* _INSTRUCTIONS TO FOLLOW_
Beginning with the line that holds "confidence interval of $(0.170, 0.195)$." in the data below, give again every line through the one that holds "There is no", exactly as written.

-=-=-

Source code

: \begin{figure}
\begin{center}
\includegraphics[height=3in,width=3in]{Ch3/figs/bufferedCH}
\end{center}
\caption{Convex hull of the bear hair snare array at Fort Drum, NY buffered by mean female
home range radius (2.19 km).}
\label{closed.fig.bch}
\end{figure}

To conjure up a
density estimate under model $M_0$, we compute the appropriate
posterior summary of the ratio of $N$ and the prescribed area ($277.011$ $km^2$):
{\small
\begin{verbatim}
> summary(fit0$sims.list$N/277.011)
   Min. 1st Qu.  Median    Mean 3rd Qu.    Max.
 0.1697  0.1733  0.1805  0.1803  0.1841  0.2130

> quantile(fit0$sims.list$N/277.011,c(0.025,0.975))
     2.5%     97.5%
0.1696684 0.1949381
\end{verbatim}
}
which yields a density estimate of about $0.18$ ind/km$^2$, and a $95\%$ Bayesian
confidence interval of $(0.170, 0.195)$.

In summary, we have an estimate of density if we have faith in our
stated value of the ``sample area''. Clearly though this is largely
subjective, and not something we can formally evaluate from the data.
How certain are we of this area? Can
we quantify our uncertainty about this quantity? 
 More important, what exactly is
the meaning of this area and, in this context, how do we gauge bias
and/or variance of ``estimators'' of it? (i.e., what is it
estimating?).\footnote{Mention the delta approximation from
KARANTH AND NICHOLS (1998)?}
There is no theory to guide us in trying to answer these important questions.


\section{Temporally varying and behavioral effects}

-=-=-

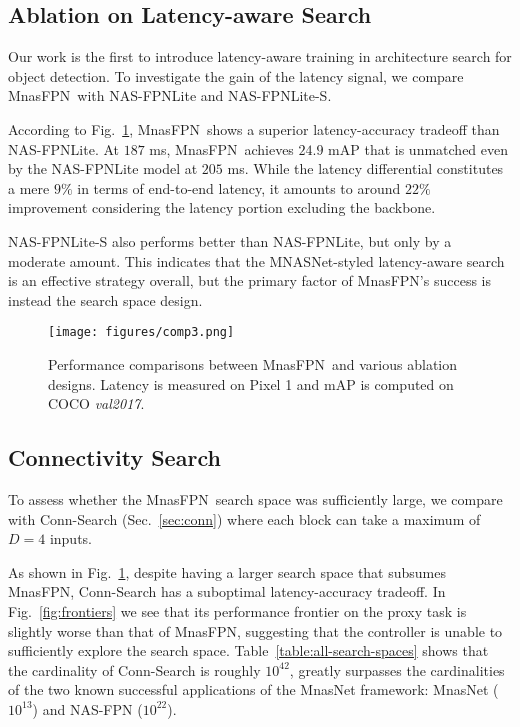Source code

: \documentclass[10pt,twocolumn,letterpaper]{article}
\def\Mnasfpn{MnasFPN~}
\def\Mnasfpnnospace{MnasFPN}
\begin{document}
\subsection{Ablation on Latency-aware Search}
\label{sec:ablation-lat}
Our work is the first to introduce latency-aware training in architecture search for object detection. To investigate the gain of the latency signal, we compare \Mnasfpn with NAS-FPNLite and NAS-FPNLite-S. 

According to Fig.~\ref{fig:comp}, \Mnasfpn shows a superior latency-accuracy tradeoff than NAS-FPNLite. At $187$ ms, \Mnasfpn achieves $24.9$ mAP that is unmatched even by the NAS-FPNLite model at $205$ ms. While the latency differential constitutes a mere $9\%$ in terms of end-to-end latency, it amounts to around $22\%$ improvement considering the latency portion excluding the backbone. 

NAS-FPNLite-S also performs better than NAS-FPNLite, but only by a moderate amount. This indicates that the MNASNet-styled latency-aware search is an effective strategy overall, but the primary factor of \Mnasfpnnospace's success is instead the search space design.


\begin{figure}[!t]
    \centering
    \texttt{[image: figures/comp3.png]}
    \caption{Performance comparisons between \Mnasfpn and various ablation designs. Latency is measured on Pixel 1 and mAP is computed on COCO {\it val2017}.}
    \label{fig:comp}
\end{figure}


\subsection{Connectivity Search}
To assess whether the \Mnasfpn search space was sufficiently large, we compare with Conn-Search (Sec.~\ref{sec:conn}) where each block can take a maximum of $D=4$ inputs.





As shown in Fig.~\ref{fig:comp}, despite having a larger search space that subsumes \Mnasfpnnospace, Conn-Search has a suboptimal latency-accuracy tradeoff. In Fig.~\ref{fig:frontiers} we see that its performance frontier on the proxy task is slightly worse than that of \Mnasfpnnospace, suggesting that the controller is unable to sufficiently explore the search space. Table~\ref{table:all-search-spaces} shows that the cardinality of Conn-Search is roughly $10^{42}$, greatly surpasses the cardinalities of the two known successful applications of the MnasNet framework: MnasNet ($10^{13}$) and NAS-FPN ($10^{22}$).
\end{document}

-=-=-

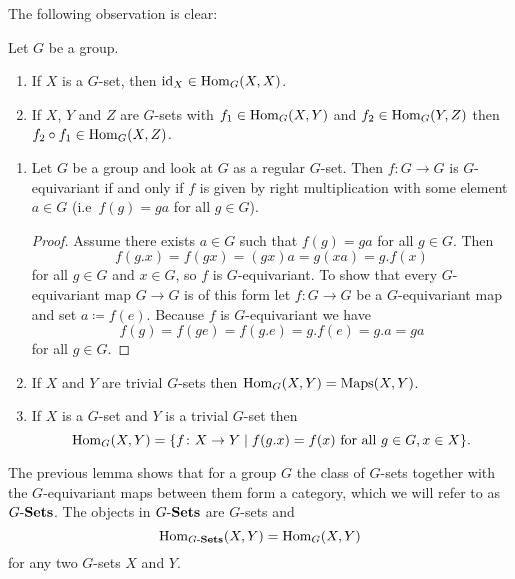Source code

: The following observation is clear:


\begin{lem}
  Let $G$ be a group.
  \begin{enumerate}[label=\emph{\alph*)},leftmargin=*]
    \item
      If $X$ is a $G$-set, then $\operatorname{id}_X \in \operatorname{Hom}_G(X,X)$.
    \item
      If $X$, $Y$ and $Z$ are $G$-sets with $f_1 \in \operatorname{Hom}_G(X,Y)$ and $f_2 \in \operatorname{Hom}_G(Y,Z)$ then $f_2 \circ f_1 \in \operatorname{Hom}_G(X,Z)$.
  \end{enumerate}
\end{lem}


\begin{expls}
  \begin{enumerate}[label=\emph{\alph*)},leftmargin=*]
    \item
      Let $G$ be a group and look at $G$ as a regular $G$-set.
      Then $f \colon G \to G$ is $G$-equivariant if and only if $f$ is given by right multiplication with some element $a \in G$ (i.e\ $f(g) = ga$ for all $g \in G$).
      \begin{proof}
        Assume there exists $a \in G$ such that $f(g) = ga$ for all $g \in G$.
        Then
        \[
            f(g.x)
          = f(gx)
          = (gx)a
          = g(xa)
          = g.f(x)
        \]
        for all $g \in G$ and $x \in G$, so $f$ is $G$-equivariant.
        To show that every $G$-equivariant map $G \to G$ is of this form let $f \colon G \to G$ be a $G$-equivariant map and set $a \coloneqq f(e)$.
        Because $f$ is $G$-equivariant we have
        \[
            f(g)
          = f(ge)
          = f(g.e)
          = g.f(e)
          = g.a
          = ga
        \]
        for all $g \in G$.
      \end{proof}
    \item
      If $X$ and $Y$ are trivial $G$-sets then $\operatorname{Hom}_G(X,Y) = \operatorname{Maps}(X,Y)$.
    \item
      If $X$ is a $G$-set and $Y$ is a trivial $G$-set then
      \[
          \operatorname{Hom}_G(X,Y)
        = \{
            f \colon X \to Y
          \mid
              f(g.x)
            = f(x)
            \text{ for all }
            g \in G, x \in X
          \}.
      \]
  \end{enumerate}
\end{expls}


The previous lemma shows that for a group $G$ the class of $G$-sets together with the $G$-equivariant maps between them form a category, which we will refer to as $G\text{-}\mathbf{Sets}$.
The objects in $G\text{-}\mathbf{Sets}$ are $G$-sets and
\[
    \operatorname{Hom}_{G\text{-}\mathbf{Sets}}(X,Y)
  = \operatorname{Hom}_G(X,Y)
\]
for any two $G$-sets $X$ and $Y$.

-=-=-

* _TASK OUTPUT_
confidence interval of $(0.170, 0.195)$.

In summary, we have an estimate of density if we have faith in our
stated value of the ``sample area''. Clearly though this is largely
subjective, and not something we can formally evaluate from the data.
How certain are we of this area? Can
we quantify our uncertainty about this quantity? 
 More important, what exactly is
the meaning of this area and, in this context, how do we gauge bias
and/or variance of ``estimators'' of it? (i.e., what is it
estimating?).\footnote{Mention the delta approximation from
KARANTH AND NICHOLS (1998)?}
There is no theory to guide us in trying to answer these important questions.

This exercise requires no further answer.